In brief

Met Attendance Stagnates, While MoMA Sees Seven Day Boost

The Metropolitan Museum of Art, New York.

The Metropolitan Museum of Art, New York.M

After one year of their new seven-day-a-week schedules, New York’s Metropolitan Museum of Art and Museum of Modern Art (MoMA) have released their attendance figures. While the latter saw a seven percent spike in visitor numbers, the Met saw no change in the yearly total, according to Crain’s New York.

The MoMA made the scheduling switch in May of 2o13, while the Met followed suit two months later. Both museums cited a desire to better accommodate growing attendance as the impetus for the change. While the Met still welcomed roughly double the number of visitors as the MoMA (6.2 million as compared to 3.04), the midtown museum brought in an extra $1 million in revenue thanks to the year-on-year increase.

Harold Holzer, the world’s foremost Abraham Lincoln scholar and the Met’s senior vice president of public affairs, has two explanations for the museum’s failure to capitalize on the expanded hours: the unusually harsh winter, and renovation of the institution’s fountains and plaza, ongoing since late 2013.

A tall fence currently surrounds much of the area outside the museum, clogging sidewalks and providing a generally uninviting entrance. “I think we have done well considering the off-putting nature of the drilling and construction,” Holzer told Crain’s. (The $65 million project is expected to be completed in September.)

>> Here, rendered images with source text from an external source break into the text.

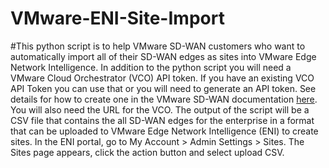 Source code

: # VMware-ENI-Site-Import

#This python script is to help VMware SD-WAN customers who want to automatically import all of their SD-WAN edges as sites into VMware Edge Network Intelligence. In addition to the python script you will need a VMware Cloud Orchestrator (VCO) API token. If you have an existing VCO API Token you can use that or you will need to generate an API token. See details for how to create one in the VMware SD-WAN documentation [here](https://docs.vmware.com/en/VMware-SD-WAN/4.5/VMware-SD-WAN-Administration-Guide/GUID-6FD34A03-BDB0-4E7D-A171-9FB421566FF3.html). You will also need the URL for the VCO. The output of the script will be a CSV file that contains the all SD-WAN edges for the enterprise in a format that can be uploaded to VMware Edge Network Intelligence (ENI) to create sites. In the ENI portal, go to My Account > Admin Settings > Sites. The Sites page appears, click the action button and select upload CSV.

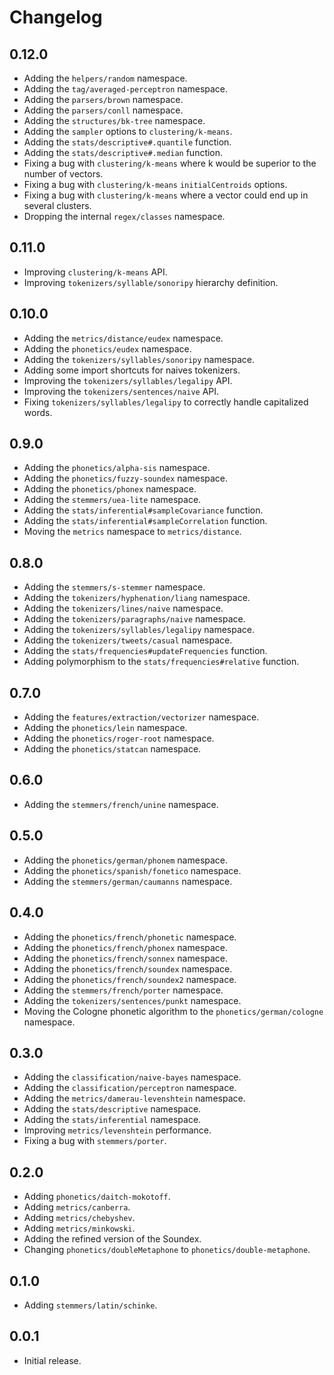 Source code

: # Changelog

## 0.12.0

* Adding the `helpers/random` namespace.
* Adding the `tag/averaged-perceptron` namespace.
* Adding the `parsers/brown` namespace.
* Adding the `parsers/conll` namespace.
* Adding the `structures/bk-tree` namespace.
* Adding the `sampler` options to `clustering/k-means`.
* Adding the `stats/descriptive#.quantile` function.
* Adding the `stats/descriptive#.median` function.
* Fixing a bug with `clustering/k-means` where k would be superior to the number of vectors.
* Fixing a bug with `clustering/k-means` `initialCentroids` options.
* Fixing a bug with `clustering/k-means` where a vector could end up in several clusters.
* Dropping the internal `regex/classes` namespace.

## 0.11.0

* Improving `clustering/k-means` API.
* Improving `tokenizers/syllable/sonoripy` hierarchy definition.

## 0.10.0

* Adding the `metrics/distance/eudex` namespace.
* Adding the `phonetics/eudex` namespace.
* Adding the `tokenizers/syllables/sonoripy` namespace.
* Adding some import shortcuts for naives tokenizers.
* Improving the `tokenizers/syllables/legalipy` API.
* Improving the `tokenizers/sentences/naive` API.
* Fixing `tokenizers/syllables/legalipy` to correctly handle capitalized words.

## 0.9.0

* Adding the `phonetics/alpha-sis` namespace.
* Adding the `phonetics/fuzzy-soundex` namespace.
* Adding the `phonetics/phonex` namespace.
* Adding the `stemmers/uea-lite` namespace.
* Adding the `stats/inferential#sampleCovariance` function.
* Adding the `stats/inferential#sampleCorrelation` function.
* Moving the `metrics` namespace to `metrics/distance`.

## 0.8.0

* Adding the `stemmers/s-stemmer` namespace.
* Adding the `tokenizers/hyphenation/liang` namespace.
* Adding the `tokenizers/lines/naive` namespace.
* Adding the `tokenizers/paragraphs/naive` namespace.
* Adding the `tokenizers/syllables/legalipy` namespace.
* Adding the `tokenizers/tweets/casual` namespace.
* Adding the `stats/frequencies#updateFrequencies` function.
* Adding polymorphism to the `stats/frequencies#relative` function.

## 0.7.0

* Adding the `features/extraction/vectorizer` namespace.
* Adding the `phonetics/lein` namespace.
* Adding the `phonetics/roger-root` namespace.
* Adding the `phonetics/statcan` namespace.

## 0.6.0

* Adding the `stemmers/french/unine` namespace.

## 0.5.0

* Adding the `phonetics/german/phonem` namespace.
* Adding the `phonetics/spanish/fonetico` namespace.
* Adding the `stemmers/german/caumanns` namespace.

## 0.4.0

* Adding the `phonetics/french/phonetic` namespace.
* Adding the `phonetics/french/phonex` namespace.
* Adding the `phonetics/french/sonnex` namespace.
* Adding the `phonetics/french/soundex` namespace.
* Adding the `phonetics/french/soundex2` namespace.
* Adding the `stemmers/french/porter` namespace.
* Adding the `tokenizers/sentences/punkt` namespace.
* Moving the Cologne phonetic algorithm to the `phonetics/german/cologne` namespace.

## 0.3.0

* Adding the `classification/naive-bayes` namespace.
* Adding the `classification/perceptron` namespace.
* Adding the `metrics/damerau-levenshtein` namespace.
* Adding the `stats/descriptive` namespace.
* Adding the `stats/inferential` namespace.
* Improving `metrics/levenshtein` performance.
* Fixing a bug with `stemmers/porter`.

## 0.2.0

* Adding `phonetics/daitch-mokotoff`.
* Adding `metrics/canberra`.
* Adding `metrics/chebyshev`.
* Adding `metrics/minkowski`.
* Adding the refined version of the Soundex.
* Changing `phonetics/doubleMetaphone` to `phonetics/double-metaphone`.

## 0.1.0

* Adding `stemmers/latin/schinke`.

## 0.0.1

* Initial release.
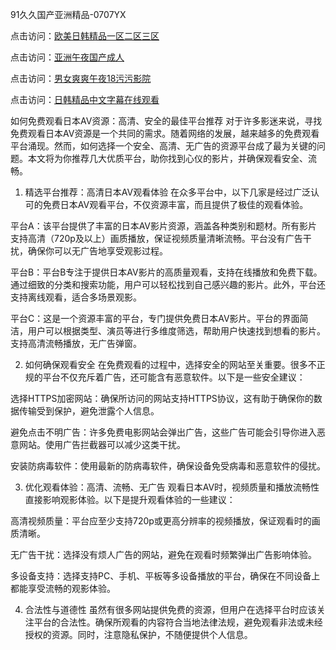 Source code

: 91久久国产亚洲精品-0707YX

点击访问：<a href="https://vassv.pages.dev/">欧美日韩精品一区二区三区</a>

点击访问：<a href="https://gsd-agv.pages.dev/">亚洲午夜国产成人</a>

点击访问：<a href="https://gda-c7m.pages.dev/">男女爽爽午夜18污污影院</a>

点击访问：<a href="https://tfda.pages.dev/">日韩精品中文字幕在线观看</a>

如何免费观看日本AV资源：高清、安全的最佳平台推荐
对于许多影迷来说，寻找免费观看日本AV资源是一个共同的需求。随着网络的发展，越来越多的免费观看平台涌现。然而，如何选择一个安全、高清、无广告的资源平台成了最为关键的问题。本文将为你推荐几大优质平台，助你找到心仪的影片，并确保观看安全、流畅。

1. 精选平台推荐：高清日本AV观看体验
在众多平台中，以下几家是经过广泛认可的免费日本AV观看平台，不仅资源丰富，而且提供了极佳的观看体验。

平台A：该平台提供了丰富的日本AV影片资源，涵盖各种类别和题材。所有影片支持高清（720p及以上）画质播放，保证视频质量清晰流畅。平台没有广告干扰，确保你可以无广告地享受观影过程。

平台B：平台B专注于提供日本AV影片的高质量观看，支持在线播放和免费下载。通过细致的分类和搜索功能，用户可以轻松找到自己感兴趣的影片。此外，平台还支持离线观看，适合多场景观影。

平台C：这是一个资源丰富的平台，专门提供免费日本AV影片。平台的界面简洁，用户可以根据类型、演员等进行多维度筛选，帮助用户快速找到想看的影片。支持高清流畅播放，无广告弹窗。

2. 如何确保观看安全
在免费观看的过程中，选择安全的网站至关重要。很多不正规的平台不仅充斥着广告，还可能含有恶意软件。以下是一些安全建议：

选择HTTPS加密网站：确保所访问的网站支持HTTPS协议，这有助于确保你的数据传输受到保护，避免泄露个人信息。

避免点击不明广告：许多免费电影网站会弹出广告，这些广告可能会引导你进入恶意网站。使用广告拦截器可以减少这类干扰。

安装防病毒软件：使用最新的防病毒软件，确保设备免受病毒和恶意软件的侵扰。

3. 优化观看体验：高清、流畅、无广告
观看日本AV时，视频质量和播放流畅性直接影响观影体验。以下是提升观看体验的一些建议：

高清视频质量：平台应至少支持720p或更高分辨率的视频播放，保证观看时的画质清晰。

无广告干扰：选择没有烦人广告的网站，避免在观看时频繁弹出广告影响体验。

多设备支持：选择支持PC、手机、平板等多设备播放的平台，确保在不同设备上都能享受流畅的观影体验。

4. 合法性与道德性
虽然有很多网站提供免费的资源，但用户在选择平台时应该关注平台的合法性。确保所观看的内容符合当地法律法规，避免观看非法或未经授权的资源。同时，注意隐私保护，不随便提供个人信息。

<span style="display:none;">[Canonical link]( https://github.com/mm20250707/mm5 ）</span>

Meanwhile, museums across the Atlantic are also considering hopping on the seven-days-a-week bandwagon. According to Le Journal des Arts, the Louvre and the Musee Orsay, both in Paris, and the palace at Versailles are among the French institutions considering expanding their schedules in an attempt to boost revenue. Madrid’s Museo del Prado has had a seven-day opening schedule since 2011.